:: EXERCISE PROMPT ::
Restate the entries word for word and skip every image.

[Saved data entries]
───
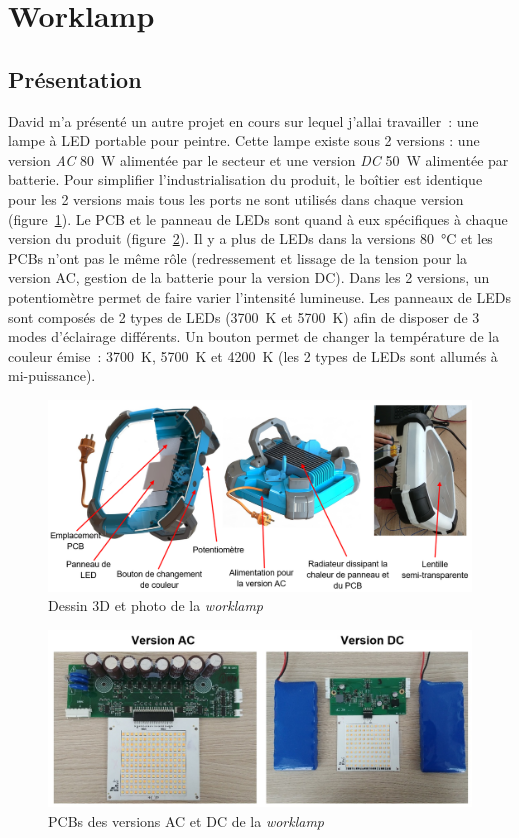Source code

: \documentclass[a4paper, 12pt, sffamily]{report}
\begin{document}
\section{Worklamp}
\subsection{Présentation}
David m’a présenté un autre projet en cours sur lequel j'allai travailler~: une lampe à LED portable pour peintre. Cette lampe existe sous 2 versions : une version \emph{AC} \SI{80}{\watt} alimentée par le secteur et une version \emph{DC} \SI{50}{\watt} alimentée par batterie. Pour simplifier l'industrialisation du produit, le boîtier est identique pour les 2 versions mais tous les ports ne sont utilisés dans chaque version (figure~\ref{fig:captioned_worklamp}). Le PCB et le panneau de LEDs sont quand à eux spécifiques à chaque version du produit (figure~\ref{fig:worklamp_PCBs}). Il y a plus de LEDs dans la versions \SI{80}{\celsius} et les PCBs n'ont pas le même rôle (redressement et lissage de la tension pour la version AC, gestion de la batterie pour la version DC).
Dans les 2 versions, un potentiomètre permet de faire varier l'intensité lumineuse. Les panneaux de LEDs sont composés de 2 types de LEDs (\SI{3700}{\kelvin} et \SI{5700}{\kelvin}) afin de disposer de 3 modes d’éclairage différents. Un bouton permet de changer la température de la couleur émise~: \SI{3700}{\kelvin}, \SI{5700}{\kelvin} et \SI{4200}{\kelvin} (les 2 types de LEDs sont allumés à mi-puissance). 

\begin{figure}[H]
\centering
\includegraphics[scale=0.45]{figures/screenshots/captioned_worklamp.png}
\caption{Dessin 3D et photo de la \emph{worklamp}}
\label{fig:captioned_worklamp}
\end{figure}

\begin{figure}[H]
\centering
\includegraphics[scale=0.43]{figures/photos/worklamp_PCBs.jpg}
\caption{PCBs des versions AC et DC de la \emph{worklamp}}
\label{fig:worklamp_PCBs}
\end{figure}
\end{document}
───
:: TASK RESPONSE ::
Source code

: \documentclass[a4paper, 12pt, sffamily]{report}
\begin{document}
\section{Worklamp}
\subsection{Présentation}
David m’a présenté un autre projet en cours sur lequel j'allai travailler~: une lampe à LED portable pour peintre. Cette lampe existe sous 2 versions : une version \emph{AC} \SI{80}{\watt} alimentée par le secteur et une version \emph{DC} \SI{50}{\watt} alimentée par batterie. Pour simplifier l'industrialisation du produit, le boîtier est identique pour les 2 versions mais tous les ports ne sont utilisés dans chaque version (figure~\ref{fig:captioned_worklamp}). Le PCB et le panneau de LEDs sont quand à eux spécifiques à chaque version du produit (figure~\ref{fig:worklamp_PCBs}). Il y a plus de LEDs dans la versions \SI{80}{\celsius} et les PCBs n'ont pas le même rôle (redressement et lissage de la tension pour la version AC, gestion de la batterie pour la version DC).
Dans les 2 versions, un potentiomètre permet de faire varier l'intensité lumineuse. Les panneaux de LEDs sont composés de 2 types de LEDs (\SI{3700}{\kelvin} et \SI{5700}{\kelvin}) afin de disposer de 3 modes d’éclairage différents. Un bouton permet de changer la température de la couleur émise~: \SI{3700}{\kelvin}, \SI{5700}{\kelvin} et \SI{4200}{\kelvin} (les 2 types de LEDs sont allumés à mi-puissance). 

\begin{figure}[H]
\centering
\includegraphics[scale=0.45]{figures/screenshots/captioned_worklamp.png}
\caption{Dessin 3D et photo de la \emph{worklamp}}
\label{fig:captioned_worklamp}
\end{figure}

\begin{figure}[H]
\centering
\includegraphics[scale=0.43]{figures/photos/worklamp_PCBs.jpg}
\caption{PCBs des versions AC et DC de la \emph{worklamp}}
\label{fig:worklamp_PCBs}
\end{figure}
\end{document}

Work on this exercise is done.